Exercise: When you reach the line with "When relevant, provide" in the data below, begin printing lines exactly, and stop once the line with "#### Use second" has been printed.

Material to process START

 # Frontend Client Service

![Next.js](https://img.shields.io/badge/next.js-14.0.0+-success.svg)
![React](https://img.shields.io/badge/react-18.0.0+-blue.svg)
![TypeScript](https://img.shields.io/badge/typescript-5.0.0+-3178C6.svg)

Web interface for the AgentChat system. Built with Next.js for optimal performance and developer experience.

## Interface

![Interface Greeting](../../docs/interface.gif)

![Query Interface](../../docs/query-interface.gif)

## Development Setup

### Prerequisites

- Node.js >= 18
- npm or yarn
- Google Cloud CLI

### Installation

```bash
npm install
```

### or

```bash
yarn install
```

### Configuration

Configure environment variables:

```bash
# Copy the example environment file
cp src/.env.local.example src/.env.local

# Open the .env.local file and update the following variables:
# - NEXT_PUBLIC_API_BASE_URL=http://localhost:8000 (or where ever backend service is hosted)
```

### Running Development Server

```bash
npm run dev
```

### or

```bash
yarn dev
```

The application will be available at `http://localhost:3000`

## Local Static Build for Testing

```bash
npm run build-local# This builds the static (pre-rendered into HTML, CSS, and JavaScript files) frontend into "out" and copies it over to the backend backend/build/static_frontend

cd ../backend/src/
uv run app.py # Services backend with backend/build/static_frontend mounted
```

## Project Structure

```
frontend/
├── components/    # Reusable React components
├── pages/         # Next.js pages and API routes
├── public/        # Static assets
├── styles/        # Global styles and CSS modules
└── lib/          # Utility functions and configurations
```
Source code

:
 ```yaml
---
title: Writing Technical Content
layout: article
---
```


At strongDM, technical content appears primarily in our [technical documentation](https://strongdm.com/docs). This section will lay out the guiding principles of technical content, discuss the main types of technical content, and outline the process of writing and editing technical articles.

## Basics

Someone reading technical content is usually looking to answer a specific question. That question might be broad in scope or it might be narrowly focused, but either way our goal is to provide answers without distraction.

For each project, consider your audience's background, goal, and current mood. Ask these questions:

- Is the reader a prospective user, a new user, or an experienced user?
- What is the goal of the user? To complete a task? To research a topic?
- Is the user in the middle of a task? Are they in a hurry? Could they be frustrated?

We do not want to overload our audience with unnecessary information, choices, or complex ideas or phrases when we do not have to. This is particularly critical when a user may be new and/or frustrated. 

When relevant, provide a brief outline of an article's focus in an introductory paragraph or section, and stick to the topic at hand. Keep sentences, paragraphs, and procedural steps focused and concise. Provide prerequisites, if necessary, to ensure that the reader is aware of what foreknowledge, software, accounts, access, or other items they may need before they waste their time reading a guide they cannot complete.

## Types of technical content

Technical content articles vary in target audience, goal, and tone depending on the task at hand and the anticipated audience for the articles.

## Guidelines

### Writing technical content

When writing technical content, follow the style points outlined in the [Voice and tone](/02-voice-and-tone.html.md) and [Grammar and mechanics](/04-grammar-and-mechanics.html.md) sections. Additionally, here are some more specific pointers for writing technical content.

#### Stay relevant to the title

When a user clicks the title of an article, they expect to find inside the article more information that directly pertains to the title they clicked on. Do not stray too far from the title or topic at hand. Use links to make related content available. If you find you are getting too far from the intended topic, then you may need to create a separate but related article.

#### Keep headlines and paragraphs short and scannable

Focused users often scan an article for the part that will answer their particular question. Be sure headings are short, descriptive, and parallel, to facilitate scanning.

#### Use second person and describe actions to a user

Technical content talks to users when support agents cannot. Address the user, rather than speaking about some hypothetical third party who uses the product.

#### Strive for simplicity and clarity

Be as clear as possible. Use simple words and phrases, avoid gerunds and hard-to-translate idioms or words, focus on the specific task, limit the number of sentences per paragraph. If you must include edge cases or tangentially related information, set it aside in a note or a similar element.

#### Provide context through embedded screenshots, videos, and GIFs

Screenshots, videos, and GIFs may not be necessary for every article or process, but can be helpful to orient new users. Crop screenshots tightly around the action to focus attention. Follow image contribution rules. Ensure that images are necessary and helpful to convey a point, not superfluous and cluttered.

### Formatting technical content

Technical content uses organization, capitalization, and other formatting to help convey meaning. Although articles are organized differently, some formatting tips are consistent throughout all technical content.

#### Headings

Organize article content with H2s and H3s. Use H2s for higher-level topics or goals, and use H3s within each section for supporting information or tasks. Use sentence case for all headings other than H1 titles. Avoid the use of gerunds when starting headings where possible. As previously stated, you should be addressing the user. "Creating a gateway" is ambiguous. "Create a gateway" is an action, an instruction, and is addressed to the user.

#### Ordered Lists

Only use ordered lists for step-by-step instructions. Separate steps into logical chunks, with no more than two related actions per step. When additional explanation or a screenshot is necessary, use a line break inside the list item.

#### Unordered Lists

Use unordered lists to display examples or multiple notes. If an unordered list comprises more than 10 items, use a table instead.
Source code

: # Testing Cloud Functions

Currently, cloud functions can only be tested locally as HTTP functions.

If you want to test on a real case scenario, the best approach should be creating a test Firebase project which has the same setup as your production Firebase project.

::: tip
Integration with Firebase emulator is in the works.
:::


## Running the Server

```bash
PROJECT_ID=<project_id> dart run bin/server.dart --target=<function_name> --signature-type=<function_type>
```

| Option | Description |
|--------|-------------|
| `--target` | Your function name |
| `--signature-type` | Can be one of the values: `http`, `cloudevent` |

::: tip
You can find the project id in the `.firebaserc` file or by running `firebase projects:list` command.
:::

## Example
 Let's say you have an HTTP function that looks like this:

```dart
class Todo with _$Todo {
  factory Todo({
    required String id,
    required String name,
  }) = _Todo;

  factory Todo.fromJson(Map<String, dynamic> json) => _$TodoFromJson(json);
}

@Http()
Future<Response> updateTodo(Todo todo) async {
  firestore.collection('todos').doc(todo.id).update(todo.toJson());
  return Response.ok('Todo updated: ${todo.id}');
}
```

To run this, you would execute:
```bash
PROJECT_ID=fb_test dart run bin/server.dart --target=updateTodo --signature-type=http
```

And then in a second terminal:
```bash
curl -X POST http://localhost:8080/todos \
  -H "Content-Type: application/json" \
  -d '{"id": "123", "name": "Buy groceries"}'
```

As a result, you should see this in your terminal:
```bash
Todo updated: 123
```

Material to process END

Your response:
When relevant, provide a brief outline of an article's focus in an introductory paragraph or section, and stick to the topic at hand. Keep sentences, paragraphs, and procedural steps focused and concise. Provide prerequisites, if necessary, to ensure that the reader is aware of what foreknowledge, software, accounts, access, or other items they may need before they waste their time reading a guide they cannot complete.

## Types of technical content

Technical content articles vary in target audience, goal, and tone depending on the task at hand and the anticipated audience for the articles.

## Guidelines

### Writing technical content

When writing technical content, follow the style points outlined in the [Voice and tone](/02-voice-and-tone.html.md) and [Grammar and mechanics](/04-grammar-and-mechanics.html.md) sections. Additionally, here are some more specific pointers for writing technical content.

#### Stay relevant to the title

When a user clicks the title of an article, they expect to find inside the article more information that directly pertains to the title they clicked on. Do not stray too far from the title or topic at hand. Use links to make related content available. If you find you are getting too far from the intended topic, then you may need to create a separate but related article.

#### Keep headlines and paragraphs short and scannable

Focused users often scan an article for the part that will answer their particular question. Be sure headings are short, descriptive, and parallel, to facilitate scanning.

#### Use second person and describe actions to a user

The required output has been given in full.